Diverse Dataset Exploration:

Throughout the semester, I undertook a comprehensive exploration of the hot hand phenomenon, employing an array of datasets with varying complexities. The NCAA basketball data, scraped from the Villanova Men’s Basketball team in R, offered insights into shot data. The baseball data, sourced from FanGraphs and scraped in R, included both individual player data and detailed pitch-by-pitch information. Additionally, news text data was gathered using an API in Python. Each dataset’s unique cleaning process laid the foundation for an in-depth Exploratory Data Analysis (EDA), allowing for the refinement of hypotheses and the delineation of the investigative path.

EDA Signals and Insights:

Promising signals emerged during the EDA phase, particularly in individual player baseball data and the NCAA shot data. The former hinted at leveraging past hard-hit data to predict future performance, showcasing potential autocorrelation or seasonality effects. This finding holds promise for refining future models. The NCAA shot data, while lacking strong correlations individually, exhibited a descending trend in lag variables, suggesting the immediate prior shot’s influence on the current outcome.
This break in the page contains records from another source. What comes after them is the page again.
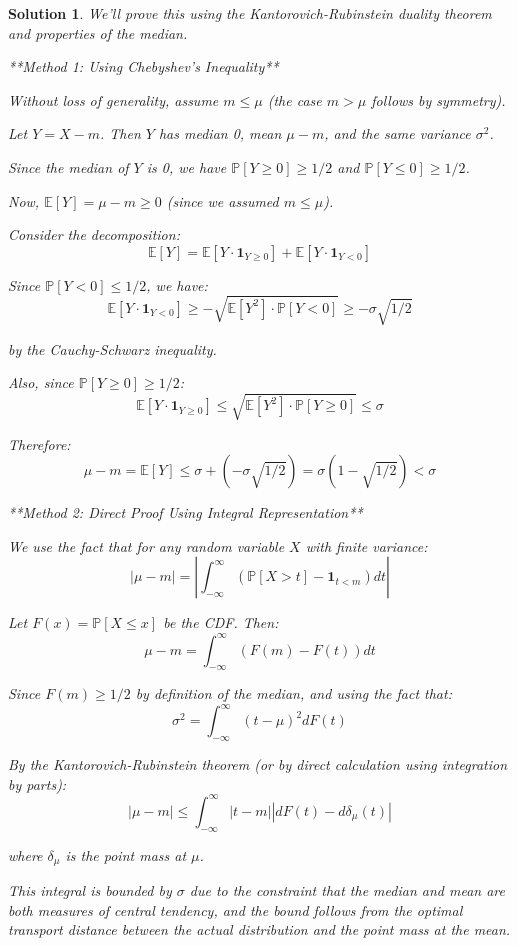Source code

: \documentclass[12pt]{amsart}
\newtheorem*{solution}{Solution}
\begin{document}
\begin{solution}
We'll prove this using the Kantorovich-Rubinstein duality theorem and properties of the median.

**Method 1: Using Chebyshev's Inequality**

Without loss of generality, assume $m \leq \mu$ (the case $m > \mu$ follows by symmetry).

Let $Y = X - m$. Then $Y$ has median 0, mean $\mu - m$, and the same variance $\sigma^2$.

Since the median of $Y$ is 0, we have $\mathbb{P}[Y \geq 0] \geq 1/2$ and $\mathbb{P}[Y \leq 0] \geq 1/2$.

Now, $\mathbb{E}[Y] = \mu - m \geq 0$ (since we assumed $m \leq \mu$).

Consider the decomposition:
$$\mathbb{E}[Y] = \mathbb{E}[Y \cdot \mathbf{1}_{Y \geq 0}] + \mathbb{E}[Y \cdot \mathbf{1}_{Y < 0}]$$

Since $\mathbb{P}[Y < 0] \leq 1/2$, we have:
$$\mathbb{E}[Y \cdot \mathbf{1}_{Y < 0}] \geq -\sqrt{\mathbb{E}[Y^2] \cdot \mathbb{P}[Y < 0]} \geq -\sigma \sqrt{1/2}$$

by the Cauchy-Schwarz inequality.

Also, since $\mathbb{P}[Y \geq 0] \geq 1/2$:
$$\mathbb{E}[Y \cdot \mathbf{1}_{Y \geq 0}] \leq \sqrt{\mathbb{E}[Y^2] \cdot \mathbb{P}[Y \geq 0]} \leq \sigma$$

Therefore:
$$\mu - m = \mathbb{E}[Y] \leq \sigma + (-\sigma\sqrt{1/2}) = \sigma(1 - \sqrt{1/2}) < \sigma$$

**Method 2: Direct Proof Using Integral Representation**

We use the fact that for any random variable $X$ with finite variance:
$$|\mu - m| = \left|\int_{-\infty}^{\infty} (\mathbb{P}[X > t] - \mathbf{1}_{t < m}) dt\right|$$

Let $F(x) = \mathbb{P}[X \leq x]$ be the CDF. Then:
$$\mu - m = \int_{-\infty}^{\infty} (F(m) - F(t)) dt$$

Since $F(m) \geq 1/2$ by definition of the median, and using the fact that:
$$\sigma^2 = \int_{-\infty}^{\infty} (t - \mu)^2 dF(t)$$

By the Kantorovich-Rubinstein theorem (or by direct calculation using integration by parts):
$$|\mu - m| \leq \int_{-\infty}^{\infty} |t - m| |dF(t) - d\delta_{\mu}(t)|$$

where $\delta_{\mu}$ is the point mass at $\mu$.

This integral is bounded by $\sigma$ due to the constraint that the median and mean are both measures of central tendency, and the bound follows from the optimal transport distance between the actual distribution and the point mass at the mean.


\end{solution}
\end{document}
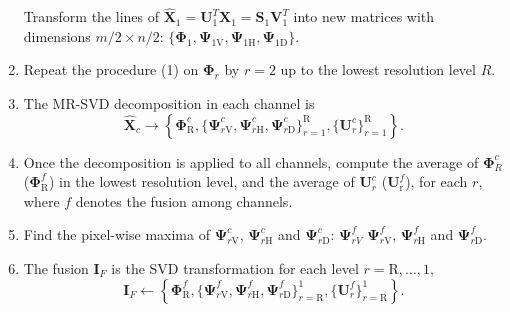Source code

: \documentclass[journal]{IEEEtran}
\begin{document}
\begin{enumerate}
Transform the lines of $\widehat{\bm X}_1=\bm U_1^T\bm X_1=\bm S_1 \bm V_1^T$ into new matrices with dimensions ${m}/{2}\times{n}/{2}$: $\{\bm\Phi_1, \bm\Psi_{1\text{V}}, \bm\Psi_{1\text{H}}, \bm\Psi_{1\text{D}}\}$. 
\item Repeat the procedure (1) on $\bm\Phi_r$ by $r=2$ up to the lowest resolution level $R$. 
\item The MR-SVD decomposition in each channel is
\begin{equation}\nonumber
\widehat{\bm X}_c\rightarrow \left\{\bm \Phi_\text{R}^c,\{\bm\Psi_{r\text{V}}^c,\bm\Psi_{r\text{H}}^c,\bm\Psi_{r\text{D}}^c \}_{r=1}^\text{R},\{\bm U_r^c	\}_{r=1}^\text{R} \right\}.
\end{equation}
\item Once the decomposition is applied to all channels, 
compute the average of $\bm\Phi_R^c$ ($\bm\Phi_\text{R}^f$) in the lowest resolution level, and the average 
of $\bm U_r^c$ ($\bm U_\text{r}^f$), for each $r$, where $f$ denotes the fusion among channels. 
\item Find the pixel-wise maxima of $\bm\Psi_{r\text{V}}^c$, $\bm\Psi_{r\text{H}}^c$ and $\bm\Psi_{r\text{D}}^c$: $ \bm\Psi_{rV}^f$ $\bm\Psi_{r\text{V}}^f$, $\bm\Psi_{r\text{H}}^f$ and $\bm\Psi_{r\text{D}}^f$.
\item The fusion $\bm I_F$ is the SVD transformation for each level $r=\text{R},\dots,1$,  
\begin{equation}\nonumber
\bm I_F\leftarrow \left\{\bm \Phi_\text{R}^f,\{\bm\Psi_{r\text{V}}^f,\bm\Psi_{r\text{H}}^f,\bm\Psi_{r\text{D}}^f \}_{r=\text{R}}^1,\{\bm U_r^f\}_{r=\text{R}}^1 \right\}.
\end{equation}
\end{enumerate}
\end{document}
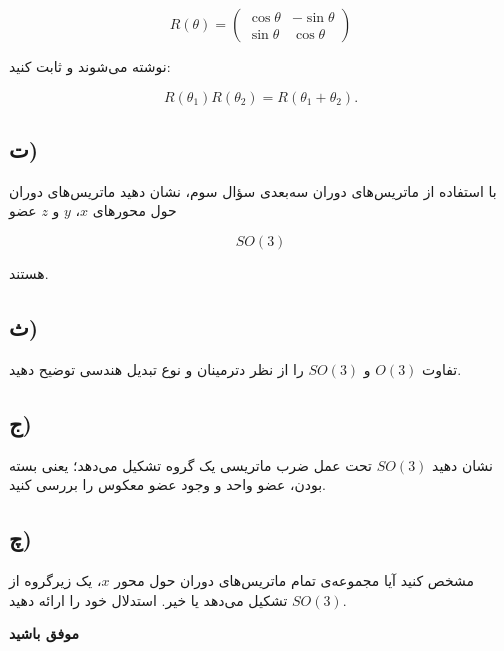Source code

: \documentclass[a4paper,16pt]{article}
\begin{document}
	\[
	R(\theta)=
	\begin{pmatrix}
		\cos\theta&-\sin\theta\\
		\sin\theta&\cos\theta
	\end{pmatrix}
	\]
	
	نوشته می‌شوند و ثابت کنید:
	
	\[
	R(\theta_1)R(\theta_2)
	=
	R(\theta_1+\theta_2).
	\]
	
	\subsection*{ت)}
	
	با استفاده از ماتریس‌های دوران سه‌بعدی سؤال سوم، نشان دهید ماتریس‌های دوران حول محورهای $x$، $y$ و $z$ عضو
	
	\[
	SO(3)
	\]
	
	هستند.
	
	\subsection*{ث)}
	
	تفاوت $O(3)$ و $SO(3)$ را از نظر دترمینان و نوع تبدیل هندسی توضیح دهید.
	
	\subsection*{ج)}
	
	نشان دهید $SO(3)$ تحت عمل ضرب ماتریسی یک گروه تشکیل می‌دهد؛ یعنی بسته بودن، عضو واحد و وجود عضو معکوس را بررسی کنید.
	
	\subsection*{چ)}
	
	مشخص کنید آیا مجموعه‌ی تمام ماتریس‌های دوران حول محور $x$، یک زیرگروه از $SO(3)$ تشکیل می‌دهد یا خیر. استدلال خود را ارائه دهید.
	
	
	\vspace{20pt}
	
	\begin{center}
		\textbf{\Large موفق باشید}
	\end{center}
	
\end{document}
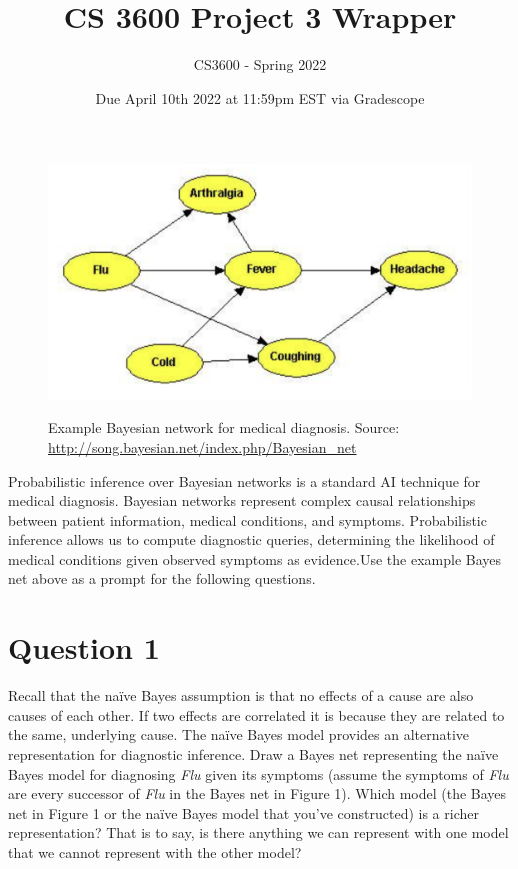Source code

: \documentclass[12pt]{article}
\title{CS 3600 Project 3 Wrapper}
\author{CS3600 - Spring 2022}
\date{Due April 10th 2022 at 11:59pm EST via Gradescope}
\begin{document}
\maketitle

\begin{figure}[htp]
    \includegraphics[width=14cm]{img/P3Q1Network.png}
    \label{fig:network}
    \caption{ Example Bayesian network for medical diagnosis. \newline Source: \url{http://song.bayesian.net/index.php/Bayesian_net}}
\end{figure}

Probabilistic inference over Bayesian networks is a standard AI technique for 
medical diagnosis. Bayesian networks represent complex causal relationships between
patient information, medical conditions, and symptoms. Probabilistic inference 
allows us to compute diagnostic queries, determining the likelihood of medical 
conditions given observed symptoms as evidence.Use the example Bayes net above as a
prompt for the following questions.
\newpage

\section*{Question 1} Recall that the naïve Bayes assumption is that no effects of a
cause are also causes of each other. If two effects are correlated it is because 
they are related to the same, underlying cause. The naïve Bayes model provides an 
alternative representation for diagnostic inference. Draw a Bayes net representing 
the naïve Bayes model for diagnosing \textit{Flu} given its symptoms (assume the 
symptoms of \textit{Flu} are every successor of \textit{Flu} in the Bayes net in 
Figure 1). Which model (the Bayes net in Figure 1 or the naïve Bayes model that 
you've constructed) is a richer representation? That is to say, is there anything 
we can represent with one model that we cannot represent with the other model? \\
\end{document}
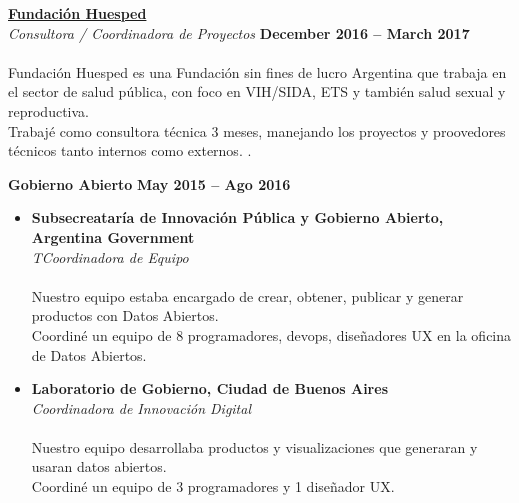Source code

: \documentclass[margin,line]{resume}
\begin{document}
\begin{resume}
\begin{itemize}
\end{itemize}

\vspace{-5mm}
\textbf{\href{https://www.huesped.org.ar/}{Fundaci\'on Huesped}}\\\vspace{1mm}
\textsl{Consultora / Coordinadora de Proyectos} \hfill \textbf{December 2016 -- March 2017}\vspace{-3mm}\\\vspace{-1mm}
\\
Fundaci\'on Huesped es una Fundación sin fines de lucro Argentina que trabaja en el sector de salud pública, con foco en VIH/SIDA, ETS y tambi\'en salud sexual y reproductiva.
\\
Trabajé como consultora técnica 3 meses, manejando los proyectos y proovedores técnicos tanto internos como externos.
.


\textbf{Gobierno Abierto}\vspace{2mm}\vspace{1mm} \hfill \textbf{May 2015 -- Ago 2016}\vspace{-3mm}\\\vspace{-1mm}
\begin{itemize}
\item \textbf{Subsecreatar\'ia de Innovaci\'on P\'ublica y Gobierno Abierto, Argentina Government}\vspace{2mm}\\\vspace{1mm}
\textsl{TCoordinadora de Equipo} \hfill \vspace{-3mm}\\\vspace{-1mm}
\\
Nuestro equipo estaba encargado de crear, obtener, publicar y generar productos con Datos Abiertos.
\\
Coordiné un equipo de 8 programadores, devops, dise\~nadores UX en la oficina de Datos Abiertos.



\item \textbf{Laboratorio de Gobierno, Ciudad de Buenos Aires }\vspace{2mm}\\\vspace{1mm}
\textsl{Coordinadora de Innovación Digital} \hfill \vspace{-3mm}\\\vspace{-1mm}
\\
Nuestro equipo desarrollaba productos y visualizaciones que generaran y usaran datos abiertos.
\\
Coordiné un equipo de 3 programadores y 1 dise\~nador UX.


\end{itemize}
\end{resume}
\end{document}
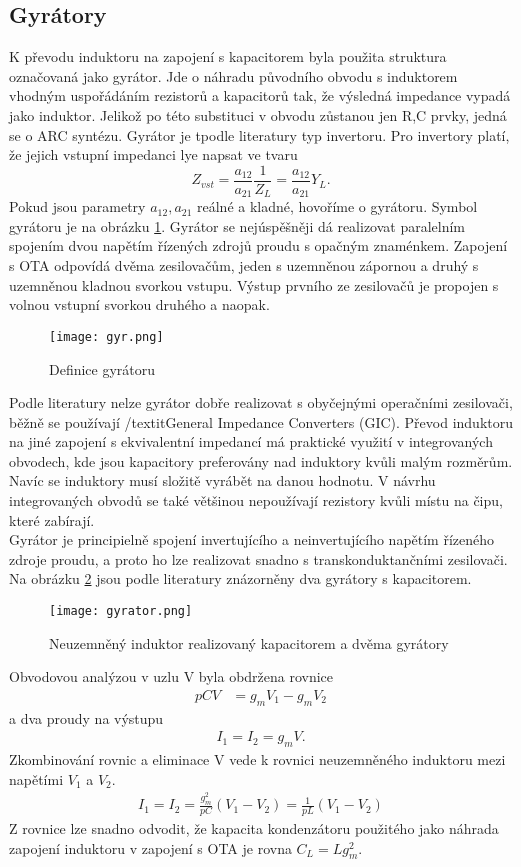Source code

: \subsection{Gyrátory}\label{s:GYR}
\noindent K převodu induktoru na zapojení s kapacitorem byla použita struktura označovaná jako gyrátor. Jde o náhradu původního obvodu s induktorem vhodným uspořádáním rezistorů a kapacitorů tak, že výsledná impedance vypadá jako induktor. Jelikož po této substituci v obvodu zůstanou jen R,C prvky, jedná se o ARC syntézu.  Gyrátor je tpodle literatury \cite{10} typ invertoru. Pro invertory platí, že jejich vstupní impedanci lye napsat ve tvaru\begin{equation}
Z_{vst} = \frac{a_{12}}{a_{21}}\frac{1}{Z_L} = \frac{a_{12}}{a_{21}}Y_L.
\end{equation}
Pokud jsou parametry $a_{12}, a_{21}$ reálné a kladné, hovoříme o gyrátoru. Symbol gyrátoru je na obrázku \ref{s:G}. Gyrátor se nejúspěšněji dá realizovat paralelním spojením dvou napětím řízených zdrojů proudu s opačným znaménkem. Zapojení s OTA odpovídá dvěma zesilovačům, jeden s uzemněnou zápornou a druhý s uzemněnou kladnou svorkou vstupu. Výstup prvního ze zesilovačů je propojen s volnou vstupní svorkou druhého a naopak.
\begin{figure}[h]
\centering
\texttt{[image: gyr.png]}
\caption{Definice gyrátoru \label{s:G}}
\end{figure}
Podle literatury \cite{18} nelze gyrátor dobře realizovat s obyčejnými operačními zesilovači, běžně se používají /textit{General Impedance Converters (GIC)}. Převod induktoru na jiné zapojení s ekvivalentní impedancí má praktické využití v integrovaných obvodech, kde jsou kapacitory preferovány nad induktory kvůli malým rozměrům. Navíc se induktory musí složitě vyrábět na danou hodnotu. V návrhu integrovaných obvodů se také většinou nepoužívají rezistory kvůli místu na čipu, které zabírají. \\
Gyrátor je principielně spojení invertujícího a neinvertujícího napětím řízeného zdroje proudu, a proto ho lze realizovat snadno s transkonduktančními zesilovači. Na obrázku \ref{s:GO} jsou podle literatury \cite{18} znázorněny dva gyrátory s kapacitorem. 
\begin{figure}[h]
\centering
\texttt{[image: gyrator.png]}
\caption[Neuzemněný induktor realizovaný kapacitorem a dvěma gyrátory]{Neuzemněný induktor realizovaný kapacitorem a dvěma gyrátory \label{s:GO}}
\end{figure}
Obvodovou analýzou v uzlu V byla obdržena rovnice
\begin{align}
pCV &= g_mV_1 - g_mV_2
\end{align}
a dva proudy na výstupu
\begin{align}
I_1 = I_2 = g_mV.
\end{align}
Zkombinování rovnic a eliminace V vede k rovnici neuzemněného induktoru mezi napětími $V_1$ a $V_2$.
\begin{align}
I_1 = I_2 = \frac{g_m^2}{pC}(V_1 - V_2) = \frac{1}{pL}(V_1 - V_2)
\end{align}
Z rovnice lze snadno odvodit, že kapacita kondenzátoru použitého jako náhrada zapojení induktoru v zapojení s OTA je rovna $C_L = L g_m ^2$. \\
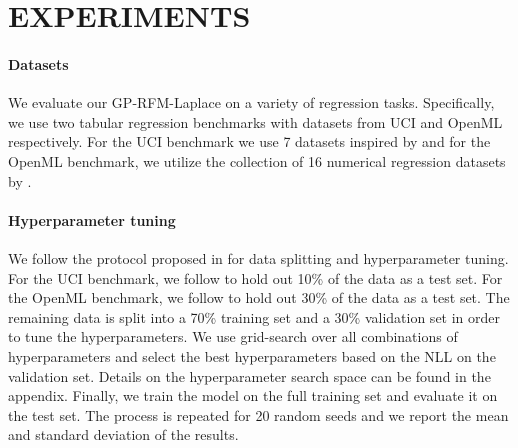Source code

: \section{EXPERIMENTS}

\paragraph{Datasets}
We evaluate our GP-RFM-Laplace on a variety of regression tasks.
Specifically, we use two tabular regression benchmarks with datasets from UCI \citep{asuncion2007uci} and OpenML \citep{vanschoren2014openml} respectively.
For the UCI benchmark we use 7 datasets inspired by \citet{duan2020ngboost} and
for the OpenML benchmark, we utilize the collection of 16 numerical regression datasets by \citet{grinsztajn2022tree}.

\paragraph{Hyperparameter tuning}
We follow the protocol proposed in \citet{hernandez2015probabilistic} for data splitting and hyperparameter tuning.
For the UCI benchmark, we follow \citet{duan2020ngboost} to hold out 10\% of the data as a test set.
For the OpenML benchmark, we follow \citet{grinsztajn2022tree} to hold out 30\% of the data as a test set.
The remaining data is split into a 70\% training set and a 30\% validation set in order to tune the hyperparameters.
We use grid-search over all combinations of hyperparameters and select the best hyperparameters based on the NLL on the validation set.
Details on the hyperparameter search space can be found in the appendix.
Finally, we train the model on the full training set and evaluate it on the test set.
The process is repeated for 20 random seeds and we report the mean and standard deviation of the results.

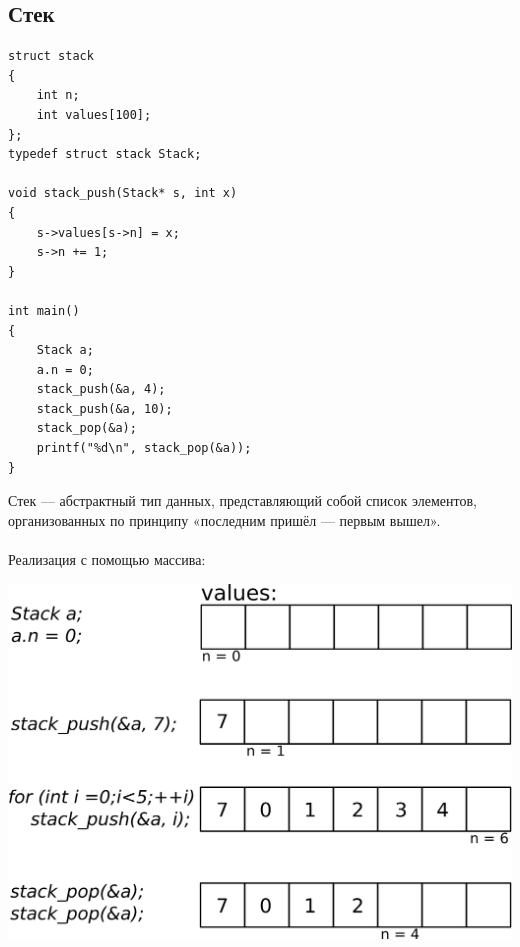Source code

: \documentclass{article}
\begin{document}
\subsection*{Стек}
\begin{multicols}{2}
\begin{verbatim}
struct stack
{
    int n;
    int values[100];
};
typedef struct stack Stack;

void stack_push(Stack* s, int x)
{
    s->values[s->n] = x;
    s->n += 1;
}

int main()
{
    Stack a;
    a.n = 0;
    stack_push(&a, 4);
    stack_push(&a, 10);
    stack_pop(&a);
    printf("%d\n", stack_pop(&a));
}
\end{verbatim}
Стек — абстрактный тип данных, представляющий собой список элементов, организованных по принципу «последним пришёл — первым вышел». \\
\\
Реализация с помощью массива:

\begin{center}
\includegraphics[width=0.95\linewidth]{../images/stack.png}
\end{center}
\end{multicols}
\end{document}
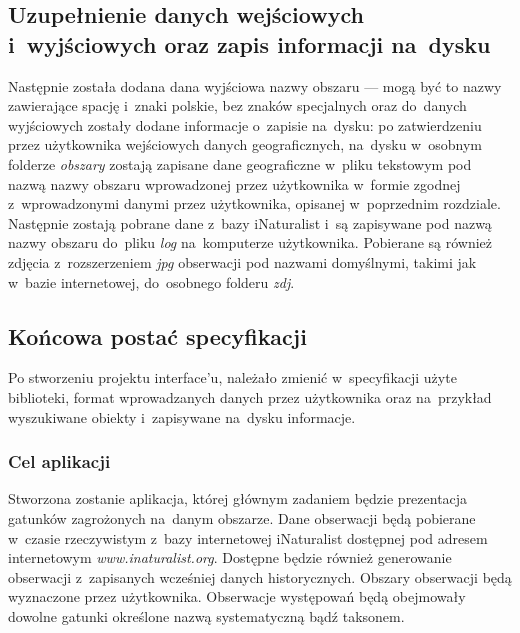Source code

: \documentclass{article}
\begin{document}
 \subsection{Uzupełnienie danych wejściowych i~wyjściowych oraz zapis informacji na~dysku}
 Następnie została dodana dana wyjściowa nazwy obszaru --- mogą być to nazwy zawierające spację i~znaki polskie, bez znaków specjalnych oraz do~danych wyjściowych zostały dodane informacje o~zapisie na~dysku:  po zatwierdzeniu przez użytkownika wejściowych danych geograficznych, na~dysku w~osobnym folderze \textit{obszary} zostają zapisane dane geograficzne w~pliku tekstowym pod nazwą nazwy obszaru wprowadzonej przez użytkownika w~formie zgodnej z~wprowadzonymi danymi przez użytkownika, opisanej w~poprzednim rozdziale. Następnie zostają pobrane dane z~bazy iNaturalist i~są zapisywane pod nazwą nazwy obszaru do~pliku \textit{log} na~komputerze użytkownika. Pobierane są również zdjęcia z~rozszerzeniem \textit{jpg} obserwacji pod nazwami domyślnymi, takimi jak w~bazie internetowej, do~osobnego folderu \textit{zdj}.
 
 \subsection{Końcowa postać specyfikacji}
 Po stworzeniu projektu interface'u, należało zmienić w~specyfikacji użyte biblioteki, format wprowadzanych danych przez użytkownika oraz na~przykład wyszukiwane obiekty i~zapisywane na~dysku informacje.
\subsubsection{Cel aplikacji}

 Stworzona zostanie aplikacja, której głównym zadaniem będzie prezentacja gatunków zagrożonych na~danym obszarze. Dane obserwacji będą pobierane w~czasie rzeczywistym z~bazy internetowej iNaturalist dostępnej pod adresem internetowym \textit{www.inaturalist.org}. Dostępne będzie również generowanie obserwacji z~zapisanych wcześniej danych historycznych. Obszary obserwacji będą  wyznaczone przez użytkownika. Obserwacje występowań będą obejmowały dowolne gatunki określone nazwą systematyczną bądź taksonem. 
\end{document}
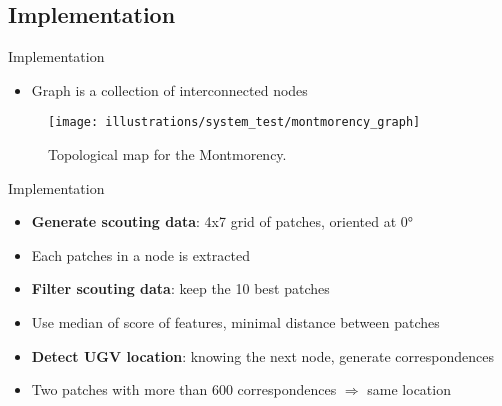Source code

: \documentclass[aspectratio=169,hyperref={pdfpagelabels=false}]{beamer}
\begin{document}
    \subsection{Implementation}
    \begin{frame}{Implementation}
        \begin{itemize}
            \item Graph is a collection of interconnected nodes
        \end{itemize}
        \begin{figure}
            \centering
            \texttt{[image: illustrations/system\_test/montmorency\_graph]}
            \caption{Topological map for the Montmorency.}
        \end{figure}
    \end{frame}

    \begin{frame}{Implementation}
        \begin{itemize}
            \item \textbf{Generate scouting data}: 4x7 grid of patches, oriented at 0°
            \item Each patches in a node is extracted
            \pause
            \item \textbf{Filter scouting data}: keep the 10 best patches
            \item Use median of score of features, minimal distance between patches
            \pause
            \item \textbf{Detect UGV location}: knowing the next node, generate correspondences
            \item Two patches with more than 600 correspondences $\Rightarrow$ same location
        \end{itemize}
    \end{frame}
\end{document}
Model Performance and Limitations:

The Naive Bayes model, designed to predict made or missed shots, failed to outperform random guessing, aligning with the null hypothesis that the hot hand does not exist. Further stages of analysis required the addition of numerical feature variables for the NCAA data, including shot value, score differential, and shooter field goal percentage.

While I was successful in reducing dimensions (4 variables accounted for over 75% of overall variance), the various clustering methods (KMeans, DBSCAN, and Hierarchical Clustering) failed to conclusively establish the presence of discernible data clusters in the shot data. Decision trees and random forests, though outperforming the Naive Bayes classifier, primarily relied on shot value rather than the lag variable, reaffirming its lower predictive power.

Looking Ahead:

I recognize the limitations of predominantly relying on NCAA shot data to confirm the hot hand fallacy. I plan to revisit this topic at a later date, armed with a deeper understanding of time series data and an expanded arsenal of machine learning algorithms. Future analyses may explore this topic using alternative definitions of success, such as launch speeds and angles in baseball. For now, my findings align with prior research, reinforcing the notion that the hot hand is indeed a fallacy.

Extra Joke

What do you get when you cross a pirate with a data scientist?

Someone who specializes in Rrrr.

Thank you for taking the time to explore my project, and kudos for enduring all the humor along the way!